Member:もっさ(Vo/Gt) 朝日(Gt) 藤田(Ba) カズマ・タケイ(Dr) 中村 郁香(Key)

Interviewer:石角 友香

前作『FREAK』(2021年リリースのメジャー2ndアルバム)から約2年9ヶ月ぶりとなるニュー・アルバム『TORCH』が完成! コロナ禍を挟んだこの間もファンのアンケートにもとづいたツアー("ネクライトーキー「ゴーゴートーキーズ!番外編 ~泣いても笑ってもアンケート順に演奏ツアー~」")や対バン・ツアー("ネクライトーキー「オーキートーキーvol.5」")、先日のEP『踊れ!ランバダ』(2023年リリース)に伴うツアー("ネクライトーキー「踊れ!ランバダ」リリースツアー 「ゴーゴートーキーズ! 2023秋」")など、常にライヴの現場でオーディエンスと向き合ってきたネクライトーキー。
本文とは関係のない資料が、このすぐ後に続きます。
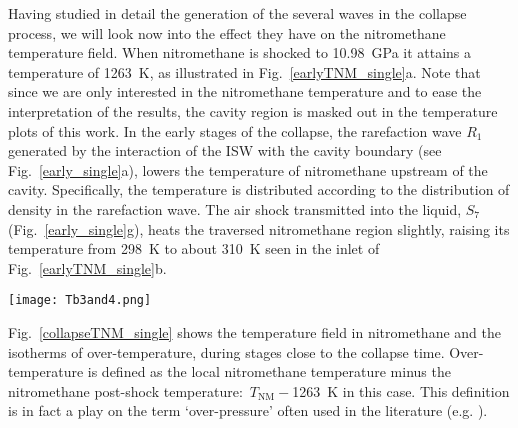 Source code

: \documentclass[3p,times,twocolumn]{elsarticle}
\begin{document}
Having studied in detail the generation of the several waves in the collapse process, we will look now into the effect they have on the nitromethane temperature field. 
When nitromethane is shocked to \SI{10.98}{\giga \pascal}  it attains a temperature
 of  \SI{1263}{\kelvin}, as illustrated in Fig.\  \ref{earlyTNM_single}a. 
Note that since we are only interested in the nitromethane temperature and to ease
the interpretation of the results, the cavity region is masked out  in the
temperature plots of this work. In the early stages of the collapse, the
 rarefaction wave $R_1$ generated by the interaction of the ISW with the
cavity boundary (see Fig.\  \ref{early_single}a), lowers  the temperature
of nitromethane upstream of the cavity. Specifically, the temperature is
distributed according to the distribution of density in the rarefaction wave.
The air shock transmitted into the liquid,  $S_7$ (Fig.\  \ref{early_single}g),
heats the traversed nitromethane region slightly, raising its temperature
from \SI{298}{\kelvin} to about \SI{310}{\kelvin} seen in the inlet of Fig.\  \ref{earlyTNM_single}b.

\begin{figure*}[t]
    \centering
\texttt{[image: Tb3and4.png]}
\caption{Temperature distribution of nitromethane on the $xz$-plane through
the centre of the cavity, close to collapse time. The contours represent
isotherms of over-temperature, which have are meaningful only after the
cavity collapses. The horizontal axis represents
$x$  and the vertical axis $z$, both  in \SI{}{\micro \meter}.}
\label{collapseTNM_single}
\end{figure*}
Fig.\  \ref{collapseTNM_single} shows the temperature field in nitromethane
and the  isotherms of over-temperature, during stages close to the collapse
time. Over-temperature is defined as the local nitromethane temperature minus
the nitromethane post-shock temperature:\  $T_{\text{NM}}-$\SI{1263}{\kelvin} in
this case. This definition is in fact a play on the term `over-pressure' often used in the literature (e.g. \cite{kapila2015numerical}).
\end{document}
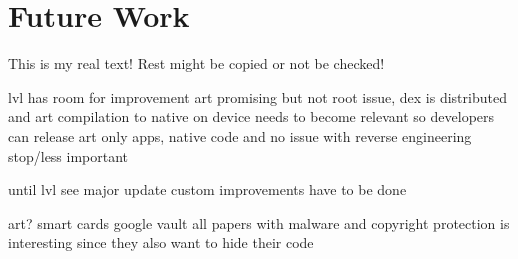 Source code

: \section{Future Work}\label{section:conclusion-future}
This is my real text! Rest might be copied or not be checked!


%
lvl has room for improvement
art promising but not root issue, dex is distributed and art compilation to native on device
needs to become relevant so developers can release art only apps, native code and no issue with reverse engineering stop/less important

until lvl see major update custom improvements have to be done
\cite{munteanLicense}
%

art?\newline
smart cards\newline
google vault\newline
all papers with malware and copyright protection is interesting since they also want to hide their code\newline
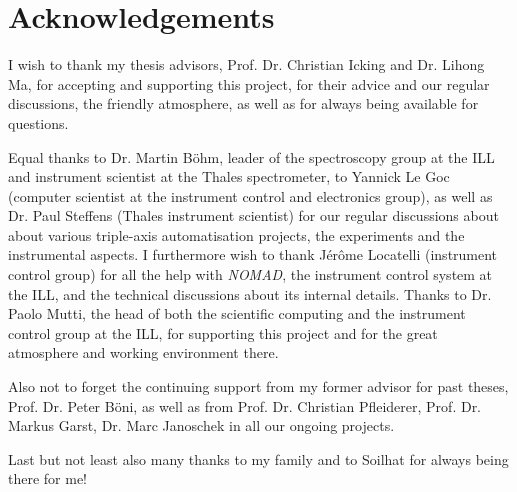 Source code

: %
%

\chapter*{Acknowledgements}

I wish to thank my thesis advisors, Prof. Dr. Christian Icking and Dr. Lihong Ma, for accepting 
and supporting this project, for their advice and our regular discussions, the friendly atmosphere, 
as well as for always being available for questions.

Equal thanks to Dr. Martin B\"ohm, leader of the spectroscopy group at the ILL and instrument 
scientist at the Thales spectrometer, to Yannick Le Goc (computer scientist at the instrument 
control and electronics group), as well as Dr. Paul Steffens (Thales instrument scientist) for our 
regular discussions about about various triple-axis automatisation projects, the experiments and the
instrumental aspects. I furthermore wish to thank Jérôme Locatelli (instrument control group) for
all the help with \textit{NOMAD}, the instrument control system at the ILL, and the technical discussions
about its internal details. 
Thanks to Dr. Paolo Mutti, the head of both the scientific computing and the instrument control group 
at the ILL, for supporting this project and for the great atmosphere and working environment there.

Also not to forget the continuing support from my former advisor for past theses, Prof. Dr. Peter B\"oni,
as well as from Prof. Dr. Christian Pfleiderer, Prof. Dr. Markus Garst, Dr. Marc Janoschek in all our ongoing projects.

Last but not least also many thanks to my family and to Soilhat for always being there for me!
面白いうえにテクニカル、熱いけれどどこか飄々ともしている、そんな5人の作り出す音楽とファンの間には、他のバンドでは代替できないヴァイブスが溢れている。制作期間が長かったとはいえ、全14曲というボリューム感、一曲一曲の個性の立ち方はバンド史上最強だ。そこで今回はメンバーそれぞれの推し曲からその多彩さを展望してみた。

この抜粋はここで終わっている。